→ Supplied data:
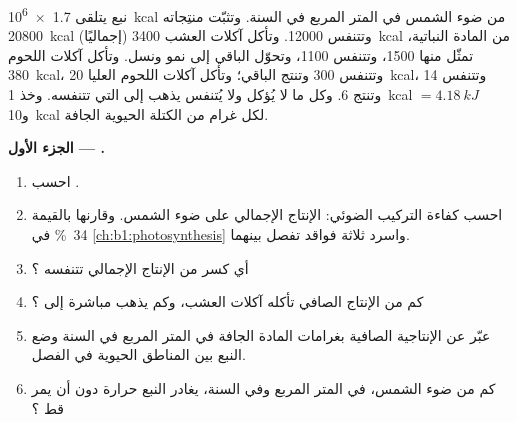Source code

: \begin{problem}
\label{pb:b1:ecosystem-organization:1}
نبع يتلقى \qty{1.7e6}{kcal} من ضوء الشمس في المتر المربع في
السنة. وتثبّت منتِجاته \qty{20800}{kcal} (إجماليًا) وتتنفس
\qty{12000}{}. وتأكل آكلات العشب \qty{3400}{kcal} من المادة
النباتية، تمثّل منها \qty{1500}{}، وتتنفس \qty{1100}{}، وتحوّل
الباقي إلى نمو ونسل. وتأكل آكلات اللحوم \qty{380}{kcal}، وتتنفس
\qty{300}{} وتنتج الباقي؛ وتأكل آكلات اللحوم العليا \qty{20}{kcal}،
وتتنفس \qty{14}{} وتنتج \qty{6}{}. وكل ما لا يُؤكل ولا يُتنفس يذهب
إلى  التي تتنفسه. وخذ
\qty{1}{kcal} $= \qty{4.18}{kJ}$ و\qty{10}{kcal} لكل غرام من الكتلة
الحيوية الجافة.

\medskip
\noindent\textbf{الجزء الأول --- .}
\begin{enumerate}
  \item احسب .
  \item احسب كفاءة التركيب الضوئي: الإنتاج الإجمالي
        على ضوء الشمس. وقارنها بالقيمة \qty{34}{\%} في
        \cref{ch:b1:photosynthesis} واسرد ثلاثة فواقد
        تفصل بينهما.
  \item أي كسر من الإنتاج الإجمالي تتنفسه
        ؟
  \item كم من الإنتاج الصافي تأكله آكلات العشب، وكم
        يذهب مباشرة إلى ؟
  \item عبّر عن الإنتاجية الصافية بغرامات المادة الجافة في المتر
        المربع في السنة وضع النبع بين المناطق الحيوية في الفصل.
  \item كم من ضوء الشمس، في المتر المربع وفي السنة، يغادر
        النبع حرارة دون أن يمر قط ؟
\end{enumerate}


\end{problem}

→ Assignment:
Take the line that contains "المتر المربع في" and every line after it through the end of the listing above, and repeat them exactly.

→ Answer for the task:
نبع يتلقى \qty{1.7e6}{kcal} من ضوء الشمس في المتر المربع في
السنة. وتثبّت منتِجاته \qty{20800}{kcal} (إجماليًا) وتتنفس
\qty{12000}{}. وتأكل آكلات العشب \qty{3400}{kcal} من المادة
النباتية، تمثّل منها \qty{1500}{}، وتتنفس \qty{1100}{}، وتحوّل
الباقي إلى نمو ونسل. وتأكل آكلات اللحوم \qty{380}{kcal}، وتتنفس
\qty{300}{} وتنتج الباقي؛ وتأكل آكلات اللحوم العليا \qty{20}{kcal}،
وتتنفس \qty{14}{} وتنتج \qty{6}{}. وكل ما لا يُؤكل ولا يُتنفس يذهب
إلى  التي تتنفسه. وخذ
\qty{1}{kcal} $= \qty{4.18}{kJ}$ و\qty{10}{kcal} لكل غرام من الكتلة
الحيوية الجافة.

\medskip
\noindent\textbf{الجزء الأول --- .}
\begin{enumerate}
  \item احسب .
  \item احسب كفاءة التركيب الضوئي: الإنتاج الإجمالي
        على ضوء الشمس. وقارنها بالقيمة \qty{34}{\%} في
        \cref{ch:b1:photosynthesis} واسرد ثلاثة فواقد
        تفصل بينهما.
  \item أي كسر من الإنتاج الإجمالي تتنفسه
        ؟
  \item كم من الإنتاج الصافي تأكله آكلات العشب، وكم
        يذهب مباشرة إلى ؟
  \item عبّر عن الإنتاجية الصافية بغرامات المادة الجافة في المتر
        المربع في السنة وضع النبع بين المناطق الحيوية في الفصل.
  \item كم من ضوء الشمس، في المتر المربع وفي السنة، يغادر
        النبع حرارة دون أن يمر قط ؟
\end{enumerate}


\end{problem}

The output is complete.